From complexity theorist Richard Loosemore on the AGI list:

It is entirely possible to build an AI in such a way that the general course of its behavior is as reliable as the behavior of an Ideal Gas: you can’t predict the position and momentum of all its particles, but you sure can predict such overall characteristics as temperature, pressure and volume.

Without any sophisticated theory of minds in general, predicting the future behavior of any given artificial intelligence can seem impossible - who’s to say that it won’t reprogram itself arbitrarily at any time, if it has the capacity to do so?

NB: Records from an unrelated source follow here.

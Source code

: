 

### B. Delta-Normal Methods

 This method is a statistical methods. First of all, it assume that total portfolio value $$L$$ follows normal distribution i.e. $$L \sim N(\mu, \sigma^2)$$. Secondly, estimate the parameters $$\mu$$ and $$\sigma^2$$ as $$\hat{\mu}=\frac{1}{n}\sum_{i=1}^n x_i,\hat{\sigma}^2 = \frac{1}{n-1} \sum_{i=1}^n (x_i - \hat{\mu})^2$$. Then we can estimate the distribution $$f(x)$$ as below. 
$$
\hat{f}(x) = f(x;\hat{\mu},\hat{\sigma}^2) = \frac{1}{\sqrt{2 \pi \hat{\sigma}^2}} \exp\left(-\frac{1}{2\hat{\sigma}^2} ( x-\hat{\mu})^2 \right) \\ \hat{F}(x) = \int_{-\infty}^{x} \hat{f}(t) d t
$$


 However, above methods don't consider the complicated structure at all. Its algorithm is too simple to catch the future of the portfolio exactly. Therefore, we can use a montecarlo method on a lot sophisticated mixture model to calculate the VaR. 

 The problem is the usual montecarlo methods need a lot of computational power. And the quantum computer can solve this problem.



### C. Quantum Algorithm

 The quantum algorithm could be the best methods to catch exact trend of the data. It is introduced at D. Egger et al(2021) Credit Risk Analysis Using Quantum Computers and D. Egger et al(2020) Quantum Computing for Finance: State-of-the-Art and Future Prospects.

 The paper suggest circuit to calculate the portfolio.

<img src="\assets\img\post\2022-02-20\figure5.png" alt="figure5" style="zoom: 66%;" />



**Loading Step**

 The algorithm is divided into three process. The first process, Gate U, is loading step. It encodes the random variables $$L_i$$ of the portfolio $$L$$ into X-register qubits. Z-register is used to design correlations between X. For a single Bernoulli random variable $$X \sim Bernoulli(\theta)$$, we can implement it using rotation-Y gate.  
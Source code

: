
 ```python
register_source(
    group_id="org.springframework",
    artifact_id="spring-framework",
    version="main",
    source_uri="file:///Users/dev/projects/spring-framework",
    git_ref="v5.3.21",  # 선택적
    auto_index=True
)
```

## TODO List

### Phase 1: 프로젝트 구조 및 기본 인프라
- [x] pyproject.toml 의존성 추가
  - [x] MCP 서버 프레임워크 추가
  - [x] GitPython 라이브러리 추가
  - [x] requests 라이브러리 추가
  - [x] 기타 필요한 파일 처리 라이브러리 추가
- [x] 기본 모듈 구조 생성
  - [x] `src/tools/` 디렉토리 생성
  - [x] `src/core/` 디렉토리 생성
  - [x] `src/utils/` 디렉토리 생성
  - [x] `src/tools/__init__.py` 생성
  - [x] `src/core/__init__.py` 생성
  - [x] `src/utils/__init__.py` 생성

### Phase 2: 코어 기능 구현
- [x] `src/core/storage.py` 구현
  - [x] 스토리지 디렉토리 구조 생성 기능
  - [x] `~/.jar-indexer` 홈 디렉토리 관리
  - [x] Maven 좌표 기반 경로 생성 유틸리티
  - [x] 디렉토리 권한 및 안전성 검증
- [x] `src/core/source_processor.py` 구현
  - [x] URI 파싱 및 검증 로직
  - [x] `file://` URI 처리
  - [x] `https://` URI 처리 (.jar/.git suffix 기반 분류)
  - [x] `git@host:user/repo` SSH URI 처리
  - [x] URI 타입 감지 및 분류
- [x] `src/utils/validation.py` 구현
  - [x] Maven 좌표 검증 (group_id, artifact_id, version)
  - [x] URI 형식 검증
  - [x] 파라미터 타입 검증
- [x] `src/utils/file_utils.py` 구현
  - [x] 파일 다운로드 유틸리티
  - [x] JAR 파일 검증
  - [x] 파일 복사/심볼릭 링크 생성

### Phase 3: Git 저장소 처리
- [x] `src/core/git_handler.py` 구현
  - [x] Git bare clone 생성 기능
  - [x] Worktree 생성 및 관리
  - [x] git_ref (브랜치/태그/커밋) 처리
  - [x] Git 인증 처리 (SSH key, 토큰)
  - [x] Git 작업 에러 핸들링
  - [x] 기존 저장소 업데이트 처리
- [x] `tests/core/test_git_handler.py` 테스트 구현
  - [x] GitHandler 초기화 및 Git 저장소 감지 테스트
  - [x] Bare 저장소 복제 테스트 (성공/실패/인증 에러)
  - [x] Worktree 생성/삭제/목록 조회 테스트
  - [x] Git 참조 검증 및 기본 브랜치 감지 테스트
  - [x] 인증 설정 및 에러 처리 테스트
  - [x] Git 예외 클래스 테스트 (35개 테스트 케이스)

The issue is that capacity does not necessarily signify desire. In humans, desire comes from our evolutionary history - every desire, no matter how seemingly unrelated, evolved because it contributed somehow to our inclusive fitness. Art, literature, philosophy, gossip - few people realize that these domains of human endeavor are in fact evolutionarily programmed subgoals of the evolutionary supergoal: the increase of inclusive fitness, which encompasses both our ability to survive and give birth to children that survive. Some may say, “look at math, and the sciences, and abstract thought, don’t these signify that humanity can go beyond its evolutionary origins?” To the contrary, these activities are just extended outgrowths of our evolutionary motivations running their behavior routines in different sorts of external environments.

When order is created, the entropy of a system decreases. The number of possible future states the system is likely to be in goes down. A diamond monolith has very low entropy, and is likely to remain in the same configuration for a long time to come. There is always a nonzero probability that thermal vibrations will shatter the monolith to dust, or that several quadrillion atoms will spontaneously quantum tunnel out of the monolith, thereby destroying it, but the likelihood of these occurrences is minute. On the other side of things, a corpse has high entropy - it is deteriorating, decaying, its molecules are going every which way, being digested by microorganisms and scattered by numerous natural forces. There is a chance that the corpse will spontaneously reform back into a living person, but the probability is close to nil.

An engineer is like a sculptor, creating mechanisms whose purpose is to stay within a certain quadrant of the design space. Because most machines are non-self-repairing and non-adaptive, when something goes wrong in a machine, it tends to simply break (degrade to a local entropy maxima) rather than spontaneously start accomplishing something else entirely unrelated to the original purpose for which it was designed (jump beyond local entropy maxima to another entropy minima). In redundant machines, the offending part breaks, the function of which is quickly replaced by an equivalent part, and the machine goes back to operating how it did originally.

In AI, a popular safety concern is that any AI programmed by human beings will be liable to spontaneously switch motivations after it reaches superhuman intelligence, so any explicit programming is pointless. For example, certain social animals have a heuristic that mediates their treatment of other members of the species. It goes like this:

If person X is weaker than me, then I should consider bullying them around to my advantage.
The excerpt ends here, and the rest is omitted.